═══ Data provided ═══

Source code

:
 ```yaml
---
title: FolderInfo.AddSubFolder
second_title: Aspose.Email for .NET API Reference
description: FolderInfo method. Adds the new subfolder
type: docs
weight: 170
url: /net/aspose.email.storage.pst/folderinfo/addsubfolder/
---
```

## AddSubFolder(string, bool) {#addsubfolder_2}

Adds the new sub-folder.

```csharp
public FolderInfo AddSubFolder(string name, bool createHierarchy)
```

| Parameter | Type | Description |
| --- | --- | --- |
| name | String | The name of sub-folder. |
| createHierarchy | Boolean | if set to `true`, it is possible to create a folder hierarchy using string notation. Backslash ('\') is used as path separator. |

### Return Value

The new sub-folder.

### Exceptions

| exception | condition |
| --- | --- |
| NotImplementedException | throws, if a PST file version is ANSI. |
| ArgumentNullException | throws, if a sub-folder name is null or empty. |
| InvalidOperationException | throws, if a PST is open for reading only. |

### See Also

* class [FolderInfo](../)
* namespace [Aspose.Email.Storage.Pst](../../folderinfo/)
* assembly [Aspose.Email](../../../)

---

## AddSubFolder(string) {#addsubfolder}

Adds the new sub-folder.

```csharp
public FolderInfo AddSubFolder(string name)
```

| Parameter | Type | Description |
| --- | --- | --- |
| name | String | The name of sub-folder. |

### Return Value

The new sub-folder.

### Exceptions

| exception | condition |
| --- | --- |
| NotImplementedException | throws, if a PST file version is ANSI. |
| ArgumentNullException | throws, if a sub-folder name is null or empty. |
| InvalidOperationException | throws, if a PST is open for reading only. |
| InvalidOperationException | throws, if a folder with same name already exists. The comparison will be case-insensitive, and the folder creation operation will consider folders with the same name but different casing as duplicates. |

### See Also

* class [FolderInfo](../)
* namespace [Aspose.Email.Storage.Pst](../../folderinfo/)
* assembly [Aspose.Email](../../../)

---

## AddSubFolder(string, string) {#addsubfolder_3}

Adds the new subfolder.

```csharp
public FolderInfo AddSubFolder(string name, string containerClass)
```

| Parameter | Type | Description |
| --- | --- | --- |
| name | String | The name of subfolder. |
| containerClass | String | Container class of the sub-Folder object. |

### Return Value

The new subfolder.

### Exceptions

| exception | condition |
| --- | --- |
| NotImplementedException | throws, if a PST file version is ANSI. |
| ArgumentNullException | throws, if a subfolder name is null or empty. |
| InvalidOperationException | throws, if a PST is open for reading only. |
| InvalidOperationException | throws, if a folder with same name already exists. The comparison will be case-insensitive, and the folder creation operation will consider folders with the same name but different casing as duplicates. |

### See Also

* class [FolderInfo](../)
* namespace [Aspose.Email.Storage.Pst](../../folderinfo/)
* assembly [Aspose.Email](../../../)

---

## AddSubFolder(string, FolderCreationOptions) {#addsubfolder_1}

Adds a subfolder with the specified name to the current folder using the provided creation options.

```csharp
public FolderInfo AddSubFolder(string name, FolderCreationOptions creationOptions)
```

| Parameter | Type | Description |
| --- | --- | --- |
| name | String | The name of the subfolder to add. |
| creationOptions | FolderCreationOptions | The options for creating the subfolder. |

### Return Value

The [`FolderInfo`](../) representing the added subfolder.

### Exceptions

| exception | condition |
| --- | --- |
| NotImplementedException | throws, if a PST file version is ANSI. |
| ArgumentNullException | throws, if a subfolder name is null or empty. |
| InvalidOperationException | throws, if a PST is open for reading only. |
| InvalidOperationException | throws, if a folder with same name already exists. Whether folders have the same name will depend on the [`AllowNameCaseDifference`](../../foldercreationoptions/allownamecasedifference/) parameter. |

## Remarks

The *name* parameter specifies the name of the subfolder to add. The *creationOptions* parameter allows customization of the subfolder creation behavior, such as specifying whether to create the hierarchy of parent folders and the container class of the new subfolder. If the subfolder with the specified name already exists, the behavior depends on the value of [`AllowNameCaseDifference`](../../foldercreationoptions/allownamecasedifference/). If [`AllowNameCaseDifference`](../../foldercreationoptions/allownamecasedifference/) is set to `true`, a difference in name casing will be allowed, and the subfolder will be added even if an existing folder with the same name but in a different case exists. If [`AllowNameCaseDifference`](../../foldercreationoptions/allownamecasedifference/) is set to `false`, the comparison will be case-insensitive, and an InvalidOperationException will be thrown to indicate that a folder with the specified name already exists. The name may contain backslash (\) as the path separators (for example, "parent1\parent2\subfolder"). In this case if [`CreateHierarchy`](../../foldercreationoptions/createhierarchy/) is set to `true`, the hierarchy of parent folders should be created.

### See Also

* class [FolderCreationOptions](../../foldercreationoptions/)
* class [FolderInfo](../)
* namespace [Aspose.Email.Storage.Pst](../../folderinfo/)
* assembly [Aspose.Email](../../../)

═══

An exact copy of every record is needed.

== Completed task ==
Source code

:
 ```yaml
---
title: FolderInfo.AddSubFolder
second_title: Aspose.Email for .NET API Reference
description: FolderInfo method. Adds the new subfolder
type: docs
weight: 170
url: /net/aspose.email.storage.pst/folderinfo/addsubfolder/
---
```

## AddSubFolder(string, bool) {#addsubfolder_2}

Adds the new sub-folder.

```csharp
public FolderInfo AddSubFolder(string name, bool createHierarchy)
```

| Parameter | Type | Description |
| --- | --- | --- |
| name | String | The name of sub-folder. |
| createHierarchy | Boolean | if set to `true`, it is possible to create a folder hierarchy using string notation. Backslash ('\') is used as path separator. |

### Return Value

The new sub-folder.

### Exceptions

| exception | condition |
| --- | --- |
| NotImplementedException | throws, if a PST file version is ANSI. |
| ArgumentNullException | throws, if a sub-folder name is null or empty. |
| InvalidOperationException | throws, if a PST is open for reading only. |

### See Also

* class [FolderInfo](../)
* namespace [Aspose.Email.Storage.Pst](../../folderinfo/)
* assembly [Aspose.Email](../../../)

---

## AddSubFolder(string) {#addsubfolder}

Adds the new sub-folder.

```csharp
public FolderInfo AddSubFolder(string name)
```

| Parameter | Type | Description |
| --- | --- | --- |
| name | String | The name of sub-folder. |

### Return Value

The new sub-folder.

### Exceptions

| exception | condition |
| --- | --- |
| NotImplementedException | throws, if a PST file version is ANSI. |
| ArgumentNullException | throws, if a sub-folder name is null or empty. |
| InvalidOperationException | throws, if a PST is open for reading only. |
| InvalidOperationException | throws, if a folder with same name already exists. The comparison will be case-insensitive, and the folder creation operation will consider folders with the same name but different casing as duplicates. |

### See Also

* class [FolderInfo](../)
* namespace [Aspose.Email.Storage.Pst](../../folderinfo/)
* assembly [Aspose.Email](../../../)

---

## AddSubFolder(string, string) {#addsubfolder_3}

Adds the new subfolder.

```csharp
public FolderInfo AddSubFolder(string name, string containerClass)
```

| Parameter | Type | Description |
| --- | --- | --- |
| name | String | The name of subfolder. |
| containerClass | String | Container class of the sub-Folder object. |

### Return Value

The new subfolder.

### Exceptions

| exception | condition |
| --- | --- |
| NotImplementedException | throws, if a PST file version is ANSI. |
| ArgumentNullException | throws, if a subfolder name is null or empty. |
| InvalidOperationException | throws, if a PST is open for reading only. |
| InvalidOperationException | throws, if a folder with same name already exists. The comparison will be case-insensitive, and the folder creation operation will consider folders with the same name but different casing as duplicates. |

### See Also

* class [FolderInfo](../)
* namespace [Aspose.Email.Storage.Pst](../../folderinfo/)
* assembly [Aspose.Email](../../../)

---

## AddSubFolder(string, FolderCreationOptions) {#addsubfolder_1}

Adds a subfolder with the specified name to the current folder using the provided creation options.

```csharp
public FolderInfo AddSubFolder(string name, FolderCreationOptions creationOptions)
```

| Parameter | Type | Description |
| --- | --- | --- |
| name | String | The name of the subfolder to add. |
| creationOptions | FolderCreationOptions | The options for creating the subfolder. |

### Return Value

The [`FolderInfo`](../) representing the added subfolder.

### Exceptions

| exception | condition |
| --- | --- |
| NotImplementedException | throws, if a PST file version is ANSI. |
| ArgumentNullException | throws, if a subfolder name is null or empty. |
| InvalidOperationException | throws, if a PST is open for reading only. |
| InvalidOperationException | throws, if a folder with same name already exists. Whether folders have the same name will depend on the [`AllowNameCaseDifference`](../../foldercreationoptions/allownamecasedifference/) parameter. |

## Remarks

The *name* parameter specifies the name of the subfolder to add. The *creationOptions* parameter allows customization of the subfolder creation behavior, such as specifying whether to create the hierarchy of parent folders and the container class of the new subfolder. If the subfolder with the specified name already exists, the behavior depends on the value of [`AllowNameCaseDifference`](../../foldercreationoptions/allownamecasedifference/). If [`AllowNameCaseDifference`](../../foldercreationoptions/allownamecasedifference/) is set to `true`, a difference in name casing will be allowed, and the subfolder will be added even if an existing folder with the same name but in a different case exists. If [`AllowNameCaseDifference`](../../foldercreationoptions/allownamecasedifference/) is set to `false`, the comparison will be case-insensitive, and an InvalidOperationException will be thrown to indicate that a folder with the specified name already exists. The name may contain backslash (\) as the path separators (for example, "parent1\parent2\subfolder"). In this case if [`CreateHierarchy`](../../foldercreationoptions/createhierarchy/) is set to `true`, the hierarchy of parent folders should be created.

### See Also

* class [FolderCreationOptions](../../foldercreationoptions/)
* class [FolderInfo](../)
* namespace [Aspose.Email.Storage.Pst](../../folderinfo/)
* assembly [Aspose.Email](../../../)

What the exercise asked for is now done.